In the speech-language pathology category, the top performers saw the greatest improvement on a percentage basis over their middle-of-the-pack peers, with a 15% bump — $45.46 as compared to $39.35. The leading operators achieved that increase primarily by accurately recording two resident conditions, mechanically altered diet and swallowing disorders, for which operators should both provide adequate care and receive the associated reimbursements.

Finally, the non-therapy ancillary category saw a 14.4% gap between the top tier and the rest, driven by a greater proportion of residents classified with three to five and six or more NTA conditions; that category includes a variety of comorbidities from end-stage liver disease to morbid obesity to HIV/AIDS.

Of course, while capture issues have emerged in the first 11 or so months of PDPM, it’s important to emphasize that those diagnoses must exist, or else operators face audits and punishment from CMS.

“If you’re hearing: ‘Capture depression, you’re going to get reimbursed more’ — it is to pay for the care that will cost you more to deliver,” Littehale warned last August. “Make no mistake that this is a well-thought-out system.”

The CORE database serves a more up-to-date collection of Medicare claims data for nursing homes than official CMS reports, which are often months out of date at any given time; the company has positioned its product as a more reliable way to provide benchmarking data in a skilled nursing landscape with considerable regional variation in reimbursements, costs, and Medicare Advantage penetration, among other variables.

This most recent data builds on early analyses that showed more winners than losers under the new system, a cause for concern given CMS’s desire to make PDPM budget-neutral — that is, because the federal government will not increase the total amount of fee-for-service Medicare funding for nursing homes, each top PDPM performer must be offset by a facility with a corresponding drop in payments.

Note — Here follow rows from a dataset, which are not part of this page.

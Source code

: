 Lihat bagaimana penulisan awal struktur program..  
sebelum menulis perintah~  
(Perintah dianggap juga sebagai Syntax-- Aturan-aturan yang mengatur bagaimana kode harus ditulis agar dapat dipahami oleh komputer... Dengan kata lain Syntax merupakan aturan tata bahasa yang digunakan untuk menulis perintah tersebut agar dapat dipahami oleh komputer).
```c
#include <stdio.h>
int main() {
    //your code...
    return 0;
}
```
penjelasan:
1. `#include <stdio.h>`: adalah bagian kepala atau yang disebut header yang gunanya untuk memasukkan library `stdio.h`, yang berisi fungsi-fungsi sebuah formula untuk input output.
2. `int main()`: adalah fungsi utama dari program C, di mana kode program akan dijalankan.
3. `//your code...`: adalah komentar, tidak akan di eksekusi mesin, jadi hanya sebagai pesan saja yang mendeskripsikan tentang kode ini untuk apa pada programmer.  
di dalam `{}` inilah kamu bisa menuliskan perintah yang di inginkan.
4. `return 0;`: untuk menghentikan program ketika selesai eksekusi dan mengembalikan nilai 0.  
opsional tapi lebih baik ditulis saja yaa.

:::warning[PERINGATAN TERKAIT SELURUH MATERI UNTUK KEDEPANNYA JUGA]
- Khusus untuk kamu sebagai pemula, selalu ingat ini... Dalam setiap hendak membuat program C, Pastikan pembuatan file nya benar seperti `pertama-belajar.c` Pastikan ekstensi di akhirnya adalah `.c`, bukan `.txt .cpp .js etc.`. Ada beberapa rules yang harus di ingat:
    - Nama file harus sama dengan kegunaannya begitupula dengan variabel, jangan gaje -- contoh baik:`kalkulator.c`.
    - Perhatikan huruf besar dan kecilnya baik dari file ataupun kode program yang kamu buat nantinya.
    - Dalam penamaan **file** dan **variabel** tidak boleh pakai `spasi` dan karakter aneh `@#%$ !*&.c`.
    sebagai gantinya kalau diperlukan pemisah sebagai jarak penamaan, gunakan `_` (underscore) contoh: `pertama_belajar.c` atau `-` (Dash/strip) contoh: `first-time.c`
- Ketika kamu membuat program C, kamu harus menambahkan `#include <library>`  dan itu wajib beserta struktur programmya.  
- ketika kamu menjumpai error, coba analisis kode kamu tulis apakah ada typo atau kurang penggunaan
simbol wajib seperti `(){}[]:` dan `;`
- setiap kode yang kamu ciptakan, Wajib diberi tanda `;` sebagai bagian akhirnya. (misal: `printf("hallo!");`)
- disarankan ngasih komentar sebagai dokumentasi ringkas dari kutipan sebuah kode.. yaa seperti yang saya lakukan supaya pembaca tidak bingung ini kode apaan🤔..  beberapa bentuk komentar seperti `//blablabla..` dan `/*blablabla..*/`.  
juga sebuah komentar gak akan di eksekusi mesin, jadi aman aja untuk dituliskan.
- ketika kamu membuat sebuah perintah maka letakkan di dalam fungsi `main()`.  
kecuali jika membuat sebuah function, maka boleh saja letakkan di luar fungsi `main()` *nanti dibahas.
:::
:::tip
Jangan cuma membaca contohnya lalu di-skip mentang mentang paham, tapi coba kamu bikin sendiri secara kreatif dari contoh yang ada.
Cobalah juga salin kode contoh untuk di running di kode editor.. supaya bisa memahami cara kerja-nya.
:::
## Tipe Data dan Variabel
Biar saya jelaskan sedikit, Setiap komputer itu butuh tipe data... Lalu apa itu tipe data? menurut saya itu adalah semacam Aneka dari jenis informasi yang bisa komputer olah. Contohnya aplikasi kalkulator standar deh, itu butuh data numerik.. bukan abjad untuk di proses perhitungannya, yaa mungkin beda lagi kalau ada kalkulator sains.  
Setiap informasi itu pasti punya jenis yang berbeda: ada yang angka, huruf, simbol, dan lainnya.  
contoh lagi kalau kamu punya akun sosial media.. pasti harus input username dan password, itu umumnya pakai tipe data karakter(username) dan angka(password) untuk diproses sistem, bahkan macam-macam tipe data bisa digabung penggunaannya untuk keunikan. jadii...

That said, prior to the start of the COVID-19 pandemic, American Health Care Association (AHCA) CEO Mark Parkinson predicted that the slow-moving reality of Washington would prevent any major shifts in CMS’s PDPM math.

“I don’t think that CMS has, or we have, enough information now to currently act,” Parkinson said in February.

Citing the ongoing demands of the COVID-19 pandemic, CMS indeed did not make any significant changes to the PDPM structure in finalizing its 2021 payment rule, which will bring an overall Medicare increase of $750 million to skilled nursing facilities when the new fiscal year begins October 1.

“In recognition of the significant impact of the COVID-19 public health emergency, and limited capacity of health care providers to review and provide comment on extensive proposals, CMS has limited annual SNF rulemaking required by statute to essential policies including Medicare payment to SNFs,” CMS noted.